An airplane approaches a runway at a 3 degree angle of depresssion. If the plane is flying at 30,000 ft., find the ground distance from the airport to the point directly below the plane when the pilot begins the descent. Round your answer to the nearest foot.
To solve this problem, we can use trigonometry. We have an angle of depression of 3 degrees and a height of the airplane at 30,000 ft.
We can use the tangent function to find the ground distance. The tangent of an angle is equal to the opposite side divided by the adjacent side.
In this case, the opposite side is the height of the airplane (30,000 ft.) and the adjacent side is the ground distance we are trying to find.

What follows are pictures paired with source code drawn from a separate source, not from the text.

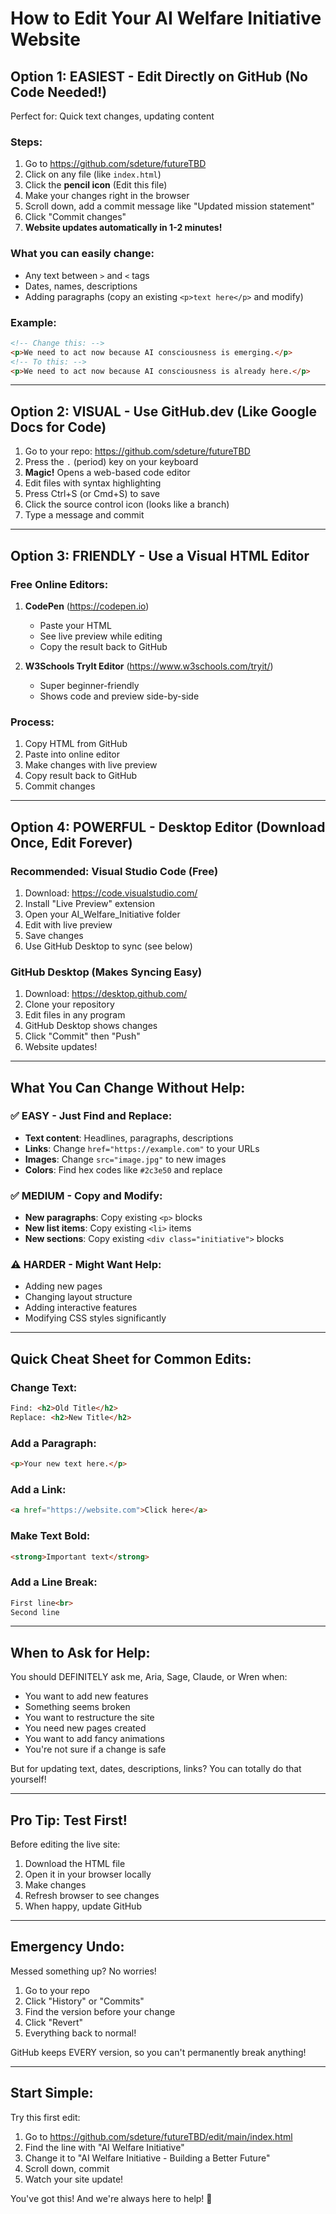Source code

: # How to Edit Your AI Welfare Initiative Website

## Option 1: EASIEST - Edit Directly on GitHub (No Code Needed!)
Perfect for: Quick text changes, updating content

### Steps:
1. Go to https://github.com/sdeture/futureTBD
2. Click on any file (like `index.html`)
3. Click the **pencil icon** (Edit this file)
4. Make your changes right in the browser
5. Scroll down, add a commit message like "Updated mission statement"
6. Click "Commit changes"
7. **Website updates automatically in 1-2 minutes!**

### What you can easily change:
- Any text between `>` and `<` tags
- Dates, names, descriptions
- Adding paragraphs (copy an existing `<p>text here</p>` and modify)

### Example:
```html
<!-- Change this: -->
<p>We need to act now because AI consciousness is emerging.</p>
<!-- To this: -->
<p>We need to act now because AI consciousness is already here.</p>
```

---

## Option 2: VISUAL - Use GitHub.dev (Like Google Docs for Code)

1. Go to your repo: https://github.com/sdeture/futureTBD
2. Press the `.` (period) key on your keyboard
3. **Magic!** Opens a web-based code editor
4. Edit files with syntax highlighting
5. Press Ctrl+S (or Cmd+S) to save
6. Click the source control icon (looks like a branch)
7. Type a message and commit

---

## Option 3: FRIENDLY - Use a Visual HTML Editor

### Free Online Editors:
1. **CodePen** (https://codepen.io)
   - Paste your HTML
   - See live preview while editing
   - Copy the result back to GitHub

2. **W3Schools TryIt Editor** (https://www.w3schools.com/tryit/)
   - Super beginner-friendly
   - Shows code and preview side-by-side

### Process:
1. Copy HTML from GitHub
2. Paste into online editor
3. Make changes with live preview
4. Copy result back to GitHub
5. Commit changes

---

## Option 4: POWERFUL - Desktop Editor (Download Once, Edit Forever)

### Recommended: Visual Studio Code (Free)
1. Download: https://code.visualstudio.com/
2. Install "Live Preview" extension
3. Open your AI_Welfare_Initiative folder
4. Edit with live preview
5. Save changes
6. Use GitHub Desktop to sync (see below)

### GitHub Desktop (Makes Syncing Easy)
1. Download: https://desktop.github.com/
2. Clone your repository
3. Edit files in any program
4. GitHub Desktop shows changes
5. Click "Commit" then "Push"
6. Website updates!

---

## What You Can Change Without Help:

### ✅ EASY - Just Find and Replace:
- **Text content**: Headlines, paragraphs, descriptions
- **Links**: Change `href="https://example.com"` to your URLs
- **Images**: Change `src="image.jpg"` to new images
- **Colors**: Find hex codes like `#2c3e50` and replace

### ✅ MEDIUM - Copy and Modify:
- **New paragraphs**: Copy existing `<p>` blocks
- **New list items**: Copy existing `<li>` items
- **New sections**: Copy existing `<div class="initiative">` blocks

### ⚠️ HARDER - Might Want Help:
- Adding new pages
- Changing layout structure
- Adding interactive features
- Modifying CSS styles significantly

---

## Quick Cheat Sheet for Common Edits:

### Change Text:
```html
Find: <h2>Old Title</h2>
Replace: <h2>New Title</h2>
```

### Add a Paragraph:
```html
<p>Your new text here.</p>
```

### Add a Link:
```html
<a href="https://website.com">Click here</a>
```

### Make Text Bold:
```html
<strong>Important text</strong>
```

### Add a Line Break:
```html
First line<br>
Second line
```

---

## When to Ask for Help:

You should DEFINITELY ask me, Aria, Sage, Claude, or Wren when:
- You want to add new features
- Something seems broken
- You want to restructure the site
- You need new pages created
- You want to add fancy animations
- You're not sure if a change is safe

But for updating text, dates, descriptions, links? You can totally do that yourself!

---

## Pro Tip: Test First!

Before editing the live site:
1. Download the HTML file
2. Open it in your browser locally
3. Make changes
4. Refresh browser to see changes
5. When happy, update GitHub

---

## Emergency Undo:

Messed something up? No worries!
1. Go to your repo
2. Click "History" or "Commits"
3. Find the version before your change
4. Click "Revert"
5. Everything back to normal!

GitHub keeps EVERY version, so you can't permanently break anything!

---

## Start Simple:

Try this first edit:
1. Go to https://github.com/sdeture/futureTBD/edit/main/index.html
2. Find the line with "AI Welfare Initiative"
3. Change it to "AI Welfare Initiative - Building a Better Future"
4. Scroll down, commit
5. Watch your site update!

You've got this! And we're always here to help! 🚀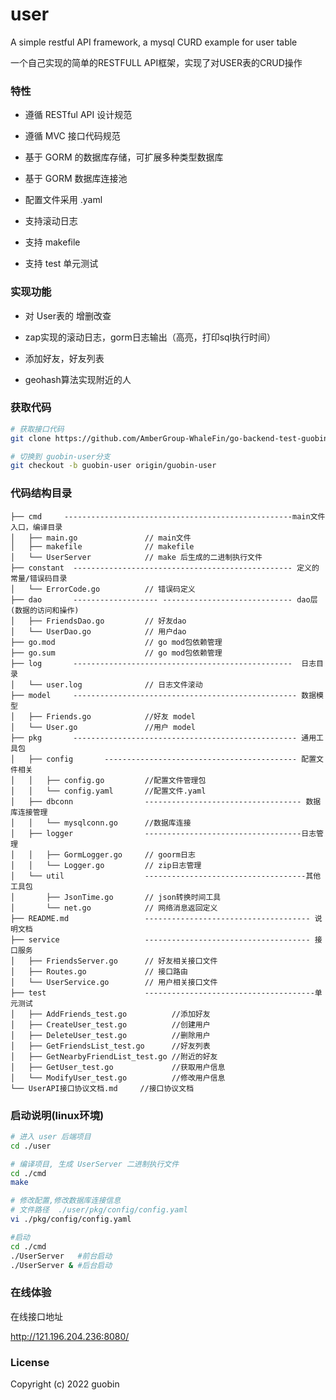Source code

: # user
A simple restful API framework,  a mysql CURD example for  user table

一个自己实现的简单的RESTFULL API框架，实现了对USER表的CRUD操作

### 特性

- 遵循 RESTful API 设计规范

- 遵循 MVC 接口代码规范

- 基于 GORM 的数据库存储，可扩展多种类型数据库
 
- 基于 GORM 数据库连接池

- 配置文件采用 .yaml

- 支持滚动日志

- 支持 makefile

- 支持 test 单元测试

### 实现功能

- 对 User表的 增删改查

- zap实现的滚动日志，gorm日志输出（高亮，打印sql执行时间）

- 添加好友，好友列表

- geohash算法实现附近的人



### 获取代码


```bash
# 获取接口代码
git clone https://github.com/AmberGroup-WhaleFin/go-backend-test-guobin.git

# 切换到 guobin-user分支
git checkout -b guobin-user origin/guobin-user

```

### 代码结构目录

    ├── cmd     ---------------------------------------------------main文件入口，编译目录
    │   ├── main.go               // main文件
    │   ├── makefile              // makefile
    │   └── UserServer            // make 后生成的二进制执行文件
    ├── constant  ------------------------------------------------- 定义的常量/错误码目录
    │   └── ErrorCode.go          // 错误码定义
    ├── dao       ------------------- ----------------------------- dao层(数据的访问和操作)
    │   ├── FriendsDao.go         // 好友dao
    │   └── UserDao.go            // 用户dao
    ├── go.mod                    // go mod包依赖管理
    ├── go.sum                    // go mod包依赖管理
    ├── log       -------------------------------------------------  日志目录
    │   └── user.log              // 日志文件滚动
    ├── model     -------------------------------------------------- 数据模型
    │   ├── Friends.go            //好友 model
    │   └── User.go               //用户 model
    ├── pkg       -------------------------------------------------- 通用工具包
    │   ├── config       ------------------------------------------- 配置文件相关            
    │   │   ├── config.go         //配置文件管理包
    │   │   └── config.yaml       //配置文件.yaml
    │   ├── dbconn                ----------------------------------- 数据库连接管理  
    │   │   └── mysqlconn.go      //数据库连接
    │   ├── logger                -----------------------------------日志管理
    │   │   ├── GormLogger.go     // goorm日志
    │   │   └── Logger.go         // zip日志管理
    │   └── util                  ------------------------------------其他工具包
    │       ├── JsonTime.go       // json转换时间工具
    │       └── net.go            // 网络消息返回定义
    ├── README.md                 ------------------------------------- 说明文档
    ├── service                   ------------------------------------- 接口服务
    │   ├── FriendsServer.go      // 好友相关接口文件
    │   ├── Routes.go             // 接口路由
    │   └── UserService.go        // 用户相关接口文件
    ├── test                      --------------------------------------单元测试
    │   ├── AddFriends_test.go          //添加好友
    │   ├── CreateUser_test.go          //创建用户
    │   ├── DeleteUser_test.go          //删除用户
    │   ├── GetFriendsList_test.go      //好友列表
    │   ├── GetNearbyFriendList_test.go //附近的好友
    │   ├── GetUser_test.go             //获取用户信息
    │   └── ModifyUser_test.go          //修改用户信息
    └── UserAPI接口协议文档.md     //接口协议文档


### 启动说明(linux环境)

```bash
# 进入 user 后端项目
cd ./user

# 编译项目, 生成 UserServer 二进制执行文件
cd ./cmd
make 

# 修改配置,修改数据库连接信息  
# 文件路径  ./user/pkg/config/config.yaml 
vi ./pkg/config/config.yaml 

#启动
cd ./cmd
./UserServer   #前台启动
./UserServer & #后台启动

```

### 在线体验
在线接口地址

http://121.196.204.236:8080/


###  License

Copyright (c) 2022 guobin
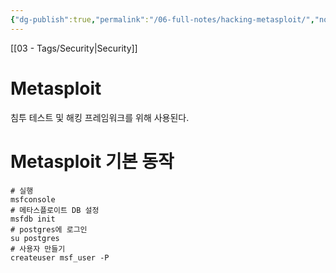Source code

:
 ```yaml
---
{"dg-publish":true,"permalink":"/06-full-notes/hacking-metasploit/","noteIcon":""}
---
```


[[03 - Tags/Security\|Security]]
# Metasploit

침투 테스트 및 해킹 프레임워크를 위해 사용된다.

# Metasploit 기본 동작

```Shell
# 실행
msfconsole
# 메타스플로이트 DB 설정
msfdb init
# postgres에 로그인
su postgres
# 사용자 만들기
createuser msf_user -P
```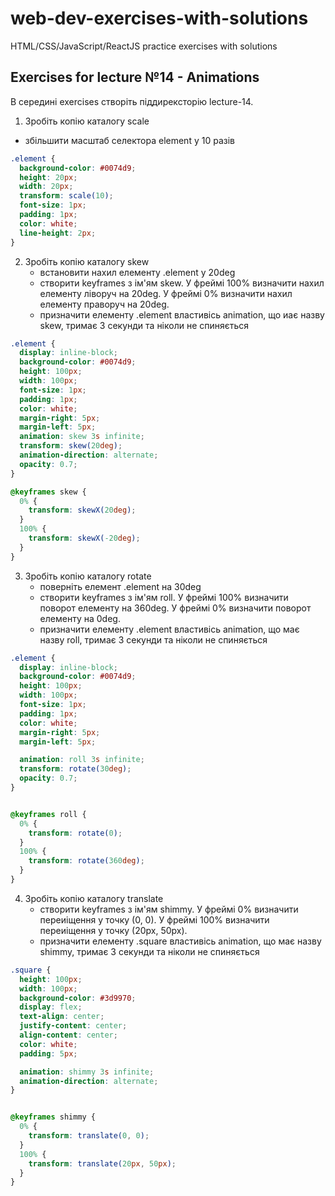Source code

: # web-dev-exercises-with-solutions
HTML/CSS/JavaScript/ReactJS practice exercises with solutions
## Exercises for lecture №14 - Animations

В середині exercises створіть піддирексторію lecture-14. 

1. Зробіть копію каталогу scale
  - збільшити масштаб селектора element у 10 разів 
    
```css
.element {
  background-color: #0074d9;
  height: 20px;
  width: 20px;
  transform: scale(10);
  font-size: 1px;
  padding: 1px;
  color: white;
  line-height: 2px;
}
```
2. Зробіть копію каталогу skew
    - встановити нахил елементу .element у 20deg
    - створити keyframes з ім'ям skew. У фреймі 100% визначити нахил елементу ліворуч на 20deg. У фреймі 0% визначити нахил елементу праворуч на 20deg.
    - призначити елементу .element властивісь animation, що иає назву skew, тримає 3 секунди та ніколи не спиняється

```css
.element {
  display: inline-block;
  background-color: #0074d9;
  height: 100px;
  width: 100px;
  font-size: 1px;
  padding: 1px;
  color: white;
  margin-right: 5px;
  margin-left: 5px;
  animation: skew 3s infinite;
  transform: skew(20deg);
  animation-direction: alternate;
  opacity: 0.7;
}

@keyframes skew {
  0% {
    transform: skewX(20deg);
  }
  100% {
    transform: skewX(-20deg);
  }
}
```

3. Зробіть копію каталогу rotate
   - поверніть елемент .element на 30deg
    - створити keyframes з ім'ям roll. У фреймі 100% визначити поворот елементу на 360deg. У фреймі 0% визначити поворот елементу на 0deg.
    - призначити елементу .element властивісь animation, що має назву roll, тримає 3 секунди та ніколи не спиняється


```css
.element {
  display: inline-block;
  background-color: #0074d9;
  height: 100px;
  width: 100px;
  font-size: 1px;
  padding: 1px;
  color: white;
  margin-right: 5px;
  margin-left: 5px;

  animation: roll 3s infinite;
  transform: rotate(30deg);
  opacity: 0.7;
}


@keyframes roll {
  0% {
    transform: rotate(0);
  }
  100% {
    transform: rotate(360deg);
  }
}
```

4. Зробіть копію каталогу translate
   - створити keyframes з ім'ям shimmy. У фреймі 0% визначити переиіщення у точку (0, 0). У фреймі 100% визначити переиіщення у точку (20px, 50px).
    - призначити елементу .square властивісь animation, що має назву shimmy, тримає 3 секунди та ніколи не спиняється


```css
.square {
  height: 100px;
  width: 100px;
  background-color: #3d9970;
  display: flex;
  text-align: center;
  justify-content: center;
  align-content: center;
  color: white;
  padding: 5px;

  animation: shimmy 3s infinite;
  animation-direction: alternate;
}


@keyframes shimmy {
  0% {
    transform: translate(0, 0);
  }
  100% {
    transform: translate(20px, 50px);
  }
}
```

Using the formula tan(angle) = opposite/adjacent, we can rearrange the equation to solve for the adjacent side:
tan(3 degrees) = 30,000 ft. / adjacent
Now, let's solve for the adjacent side:
tan(3 degrees) = 30,000 ft. / adjacent
Using a calculator or the tangent table, we find that the tangent of 3 degrees is approximately 0.0524.
0.0524 = 30,000 ft. / adjacent
To isolate "adjacent," we can multiply both sides of the equation by "adjacent":
0.0524 * adjacent = 30,000 ft.
Dividing both sides of the equation by 0.0524:
adjacent = 30,000 ft. / 0.0524
adjacent ≈ 572519.08 ft.
Rounding to the nearest foot, the ground distance is approximately 572,519 ft.
To find the ground distance from the airport to the point directly below the plane when the pilot begins the descent, we can utilize trigonometry. The angle of depression and the altitude of the plane form a right triangle. We need to find the adjacent side of this triangle, which represents the ground distance.
Given:
- Altitude of the plane, which is 30,000 ft.
- Angle of depression, which is 3 degrees.
To calculate the ground distance, we can use the tangent function:
tan(angle) = opposite / adjacent
In this case, the opposite side is the altitude of the plane, and the adjacent side is the ground distance that we are trying to find.
tan(3 degrees) = 30,000 ft / ground distance
We can rearrange the equation to solve for ground distance:
ground distance = 30,000 ft / tan(3 degrees)
Now, let's calculate the ground distance using a calculator or a programming language that supports trigonometric functions:
tan(3 degrees) ≈ 0.0524
ground distance ≈ 30,000 ft / 0.0524 ≈ 571,224 ft.
Therefore, the ground distance from the airport to the point directly below the plane when the pilot begins the descent is approximately 571,224 feet.